→ **Exercise directions**:
What is printed must match, line for line, the records from their first line through the line containing "a Virtual Environment:**", with pictures left out.

→ **Input data**:
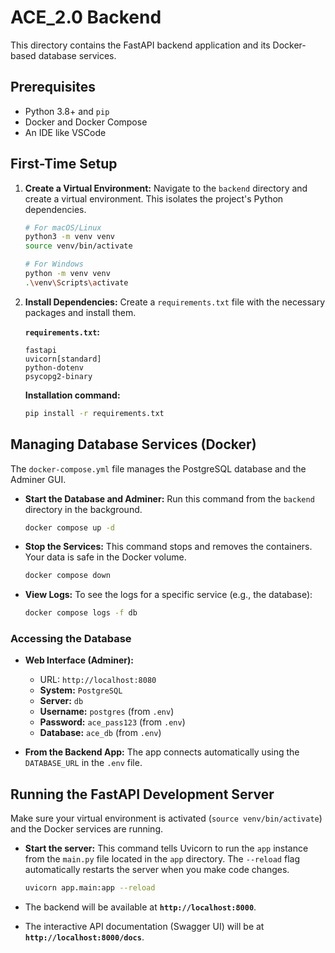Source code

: # ACE_2.0 Backend

This directory contains the FastAPI backend application and its Docker-based database services.

## Prerequisites

- Python 3.8+ and `pip`
- Docker and Docker Compose
- An IDE like VSCode

## First-Time Setup

1.  **Create a Virtual Environment:**
    Navigate to the `backend` directory and create a virtual environment. This isolates the project's Python dependencies.

    ```sh
    # For macOS/Linux
    python3 -m venv venv
    source venv/bin/activate

    # For Windows
    python -m venv venv
    .\venv\Scripts\activate
    ```

2.  **Install Dependencies:**
    Create a `requirements.txt` file with the necessary packages and install them.

    **`requirements.txt`:**
    ```
    fastapi
    uvicorn[standard]
    python-dotenv
    psycopg2-binary
    ```

    **Installation command:**
    ```sh
    pip install -r requirements.txt
    ```

## Managing Database Services (Docker)

The `docker-compose.yml` file manages the PostgreSQL database and the Adminer GUI.

-   **Start the Database and Adminer:**
    Run this command from the `backend` directory in the background.

    ```sh
    docker compose up -d
    ```

-   **Stop the Services:**
    This command stops and removes the containers. Your data is safe in the Docker volume.

    ```sh
    docker compose down
    ```

-   **View Logs:**
    To see the logs for a specific service (e.g., the database):

    ```sh
    docker compose logs -f db
    ```

### Accessing the Database

-   **Web Interface (Adminer):**
    -   URL: `http://localhost:8080`
    -   **System:** `PostgreSQL`
    -   **Server:** `db`
    -   **Username:** `postgres` (from `.env`)
    -   **Password:** `ace_pass123` (from `.env`)
    -   **Database:** `ace_db` (from `.env`)

-   **From the Backend App:**
    The app connects automatically using the `DATABASE_URL` in the `.env` file.

## Running the FastAPI Development Server

Make sure your virtual environment is activated (`source venv/bin/activate`) and the Docker services are running.

-   **Start the server:**
    This command tells Uvicorn to run the `app` instance from the `main.py` file located in the `app` directory. The `--reload` flag automatically restarts the server when you make code changes.

    ```sh
    uvicorn app.main:app --reload
    ```

-   The backend will be available at **`http://localhost:8000`**.
-   The interactive API documentation (Swagger UI) will be at **`http://localhost:8000/docs`**.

→ **Task output**:
Source code

: # ACE_2.0 Backend

This directory contains the FastAPI backend application and its Docker-based database services.

## Prerequisites

- Python 3.8+ and `pip`
- Docker and Docker Compose
- An IDE like VSCode

## First-Time Setup

1.  **Create a Virtual Environment:**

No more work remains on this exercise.